Method 3: Using Regular Expressions

The regular expression (regex) library can find all consecutive characters. Using regex, we can match these groups and then build the compressed string by appending the character followed by the length of the match.

Here’s an example:

import re

def compress_string(s):
    return ''.join([match.group(0)[0] + str(len(match.group(0))) for match in re.finditer(r'(.)\1*', s)])

print(compress_string('aabcccccaaa'))

Output: 'a2b1c5a3'

The code uses the regex pattern '(.)\1*' to find all sequential repeats of characters in the string. The re.finditer() function is used to get an iterator over all non-overlapping matches in the string, each represented as a match object. The matches are processed to get the character and its consecutive count.

Method 4: Using Recursion

Recursion can be used for string compression by having a function call itself with smaller parts of the original string until the entire string has been compressed, combining the character count and compressing sub-parts as it backtracks.

Here’s an example:

def compress_string(s):
    if not s:
        return ""
    count = 1
    i = 1
    while i < len(s) and s[i] == s[i - 1]:
        i += 1
        count += 1
    return s[0] + str(count) + compress_string(s[i:])

print(compress_string('aabcccccaaa'))

Output: 'a2b1c5a3'

This function, compress_string(), calls itself with the remaining substring once it counts the consecutive characters. Each call deals with the first occurrence of consecutive characters, updates the count, then concatenates and passes on the remainder of the string to itself.
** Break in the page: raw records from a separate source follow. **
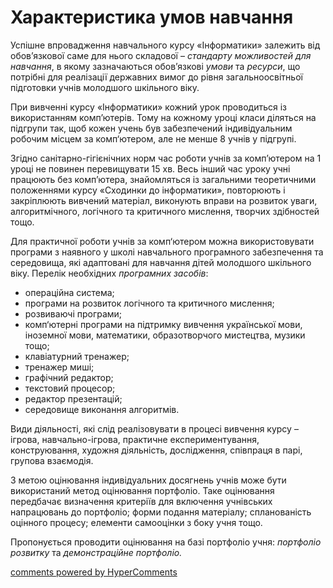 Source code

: <div id="hypercomments_widget" class="js-hypercomments-widget invisible"></div>

Характеристика умов навчання
=============================================
<p>Успішне впровадження навчального курсу «Інформатики» залежить від обов’язкової саме для нього складової – <i>стандарту можливостей для навчання</i>, в якому зазначаються обов’язкові <i>умови</i> та <i>ресурси</i>, що потрібні для реалізації державних вимог до рівня загальноосвітньої підготовки учнів молодшого шкільного віку.</p>
<p>При вивченні курсу «Інформатики» кожний урок проводиться із використанням комп’ютерів. Тому на кожному уроці класи діляться на підгрупи так, щоб кожен учень був забезпечений індивідуальним робочим місцем за комп‘ютером, але не менше 8 учнів у підгрупі.</p>
<p>Згідно санітарно-гігієнічних норм час роботи учнів за комп’ютером на 1 уроці не повинен перевищувати 15 хв. Весь інший час уроку учні працюють без комп’ютера, знайомляться із загальними теоретичними положеннями курсу «Сходинки до інформатики», повторюють і закріплюють вивчений матеріал, виконують вправи на розвиток уваги, алгоритмічного, логічного та критичного мислення, творчих здібностей тощо.</p>
<p>Для практичної роботи учнів за комп‘ютером можна використовувати програми з наявного у школі навчального програмного забезпечення та середовища, які адаптовані для навчання дітей молодшого шкільного віку. Перелік необхідних <i>програмних засобів</i>:
<ul>
<li>операційна система;</li>
<li>програми на розвиток логічного та критичного мислення;</li>
<li>розвиваючі програми;</li>
<li>комп‘ютерні програми на підтримку вивчення української мови, іноземної мови, математики, образотворчого мистецтва, музики тощо;</li>
<li>клавіатурний тренажер;</li>
<li>тренажер миші;</li>
<li>графічний редактор;</li>
<li>текстовий процесор;</li>
<li>редактор презентацій;</li>
<li>середовище виконання алгоритмів.</li>
</ul>
<p>Види діяльності, які слід реалізовувати в процесі вивчення курсу – ігрова, навчально-ігрова, практичне експериментування, конструювання, художня діяльність, дослідження, співпраця в парі, групова взаємодія.</p>
<p>З метою оцінювання індивідуальних досягнень учнів може бути використаний метод оцінювання портфоліо. Таке оцінювання передбачає визначення критеріїв для включення учнівських напрацювань до портфоліо; форми подання матеріалу; спланованість оцінного процесу; елементи самооцінки з боку учня тощо.</p>
<p>Пропонується проводити оцінювання на базі портфоліо учня: <i>портфоліо розвитку</i> та <i>демонстраційне портфоліо.</i></p>

<div class="js-hypercomments-container">
<a href="http://hypercomments.com" class="hc-link" title="comments widget">comments powered by HyperComments</a>
</div>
Bonus One-Liner Method 5: Using functools.reduce

The functools.reduce() function can be utilized to accumulate results along a sequence. It can compress a string by applying a function of two arguments cumulatively to the characters of the string from left to right.

Here’s an example:

from functools import reduce

def compress_string(s):
    return reduce(lambda acc, c: (acc[:-1] + acc[-1][0] + str(int(acc[-1][1:]) + 1)) if c == acc[-2] else acc + c + '1', s+' ', '')

print(compress_string('aabcccccaaa'))

Output: 'a2b1c5a3'

This one-liner uses functools.reduce() to traverse the string, keeping an accumulated result that appends a character and ‘1’ when the character is different from the last counted. When two characters match, it updates the count. This is a condensed, yet clever approach to string compression.

Summary/Discussion

Method 1: Using Loops. This approach is simple and intuitive. It works well for all sizes of input strings. However, it can be more verbose than other methods, and not as performant for very large strings.
Method 2: Using itertools.groupby. Groupby provides a very Pythonic way of solving the problem, with terse and readable code. The downside is it’s not as memory efficient since it requires importing an additional module.
Method 3: Using Regular Expressions. Regex is powerful for pattern matching but can be overkill for this problem. It’s also less readable for those not familiar with regex syntax, and potentially less performant due to the overhead of the regex engine.
Method 4: Using Recursion. Recursion is elegant but not always clear to beginners. It can also lead to a stack overflow for very large strings and is generally less efficient due to function call overhead.
Bonus Method 5: Using functools.reduce. A concise one-liner that is clever but may sacrifice readability. It’s more of a fun solution than a practical one, and may not be intuitive to those who aren’t familiar with functional programming concepts.